Pamela T. Greenwood is the former presiding judge of the Utah Court of Appeals and was a pioneer woman lawyer in the state of Utah.

==Early life and education==
Pamela Greenwood attended the University of Utah, graduating with a bachelor's degree in music. She obtained her law degree from the University of Utah College of Law in 1972 where she was a member of the Utah Law Review and elected to the Bar & Gavel Society. She was an associate professor at the law school from 1972–1977.

==Legal career==

During the years between her admission to the bar in 1972 and appointment to the court, she practiced general civil law in the areas of real estate, corporate law, employment, domestic law, and bankruptcy. From 1976 to 1977, she worked at the Salt Lake City law firm of Roe and Fowler. From 1977 to 1980, she was counsel to the Utah State Bar and became the first woman president of both the Salt Lake County Bar and the Utah State Bar. She was also general counsel and vice president at First Interstate Bank of Utah for seven years.

Judge Greenwood served as interim Utah state court administrator in 1995, while still attending to and fulling her responsibilities on the Court of Appeals. She has served on numerous committees of both the Bar and the courts and was presiding judge for the Court of Appeals for two separate terms.

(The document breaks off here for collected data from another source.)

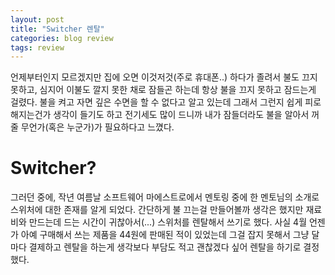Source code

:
 ```yaml
---
layout: post
title: "Switcher 렌탈"
categories: blog review
tags: review
---
```


언제부터인지 모르겠지만 집에 오면 이것저것(주로 휴대폰..) 하다가 졸려서 불도 끄지 못하고, 심지어 이불도 깔지 못한 채로 잠들곤 하는데 항상 불을 끄지 못하고 잠드는게 걸렸다. 불을 켜고 자면 깊은 수면을 할 수 없다고 알고 있는데 그래서 그런지 쉽게 피로해지는건가 생각이 들기도 하고 전기세도 많이 드니까 내가 잠들더라도 불을 알아서 꺼줄 무언가(혹은 누군가)가 필요하다고 느꼈다.

# Switcher?

그러던 중에, 작년 여름날 소프트웨어 마에스트로에서 멘토링 중에 한 멘토님의 소개로 스위처에 대한 존재를 알게 되었다. 간단하게 불 끄는걸 만들어볼까 생각은 했지만 재료비와 만드는데 드는 시간이 귀찮아서(...) 스위처를 렌탈해서 쓰기로 했다. 사실 4월 언젠가 아예 구매해서 쓰는 제품을 44원에 판매된 적이 있었는데 그걸 잡지 못해서 그냥 달마다 결제하고 렌탈을 하는게 생각보다 부담도 적고 괜찮겠다 싶어 렌탈을 하기로 결정했다.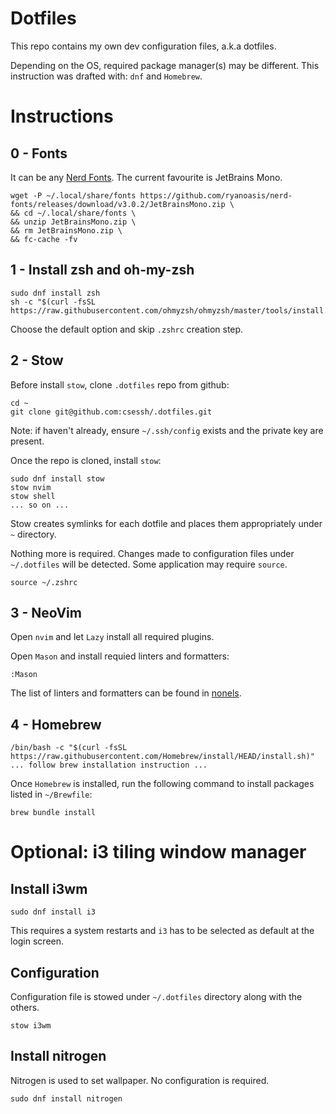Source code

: # Dotfiles 

This repo contains my own dev configuration files, a.k.a dotfiles.

Depending on the OS, required package manager(s) may be different. This instruction was drafted with: `dnf` and `Homebrew`.

# Instructions 

## 0 - Fonts 

It can be any [Nerd Fonts](https://www.nerdfonts.com/). The current favourite is JetBrains Mono.

```
wget -P ~/.local/share/fonts https://github.com/ryanoasis/nerd-fonts/releases/download/v3.0.2/JetBrainsMono.zip \
&& cd ~/.local/share/fonts \
&& unzip JetBrainsMono.zip \
&& rm JetBrainsMono.zip \
&& fc-cache -fv
```

## 1 - Install zsh and oh-my-zsh

```
sudo dnf install zsh
sh -c "$(curl -fsSL https://raw.githubusercontent.com/ohmyzsh/ohmyzsh/master/tools/install.sh)"
```

Choose the default option and skip `.zshrc` creation step.

## 2 - Stow 

Before install `stow`, clone `.dotfiles` repo from github:

```
cd ~
git clone git@github.com:csessh/.dotfiles.git
```

Note: if haven't already, ensure `~/.ssh/config` exists and the private key are present.

Once the repo is cloned, install `stow`:

```
sudo dnf install stow
stow nvim
stow shell
... so on ... 
```

Stow creates symlinks for each dotfile and places them appropriately under `~` directory. 

Nothing more is required. Changes made to configuration files under `~/.dotfiles` will be detected. Some application may require `source`. 

```
source ~/.zshrc
```

## 3 - NeoVim 


Open `nvim` and let `Lazy` install all required plugins. 

Open `Mason` and install requied linters and formatters:

```
:Mason
```

The list of linters and formatters can be found in [nonels](/nvim/.config/nvim/lua/plugins/nonels.lua).

## 4 - Homebrew

```
/bin/bash -c "$(curl -fsSL https://raw.githubusercontent.com/Homebrew/install/HEAD/install.sh)"
... follow brew installation instruction ... 

```

Once `Homebrew` is installed, run the following command to install packages listed in `~/Brewfile`:

```
brew bundle install 
```

# Optional: i3 tiling window manager 

## Install i3wm

```
sudo dnf install i3
```

This requires a system restarts and `i3` has to be selected as default at the login screen.

## Configuration 

Configuration file is stowed under `~/.dotfiles` directory along with the others.

```
stow i3wm
```

## Install nitrogen 

Nitrogen is used to set wallpaper. No configuration is required.

```
sudo dnf install nitrogen
```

Judge Greenwood has served as an arbitrator for the Bar's fee dispute arbitration program and completed an Arbitration Training Institute sponsored by the American Bar Association Section of Dispute Resolution.

==Judicial career==
Judge Greenwood was appointed by Gov. Norman H. Bangerter in January 1987. Judge Greenwood joined the Court of Appeals, at its formation. She was certified by the Utah Judicial Council for retention in the 2008 General Election and was retained in office. She retired on December 31, 2009.

==Selected cases==

- Miller v. State

- STATE v. C.K. and S.K., Appellees

==Awards and accomplishments==

The Women Lawyers of Utah named Judge Greenwood as the Woman Lawyer of the Year in 1993 and the Bar honored her with a Special Service Award in 1996. She also received the Dorathy Merrill Brothers Award for the advancement of women in the legal profession in 2002 and a Distinguished Judicial Service Award in 2010 from the Bar. In 2011 Judge Greenwood received a Lifetime Service award from the Utah State Bar.

Judge Greenwood is currently a member of the Women Lawyers of Utah, the Utah chapter of the Fellows of the American Bar Foundation, the American Inns of Court, and the S.J. Quinney College of Law Board of Trustees. Judge Greenwood also served as vice chair of the Utah Judicial Council from 1992 to 1998. She was acting State Court administrator from January 1995 to September 1995.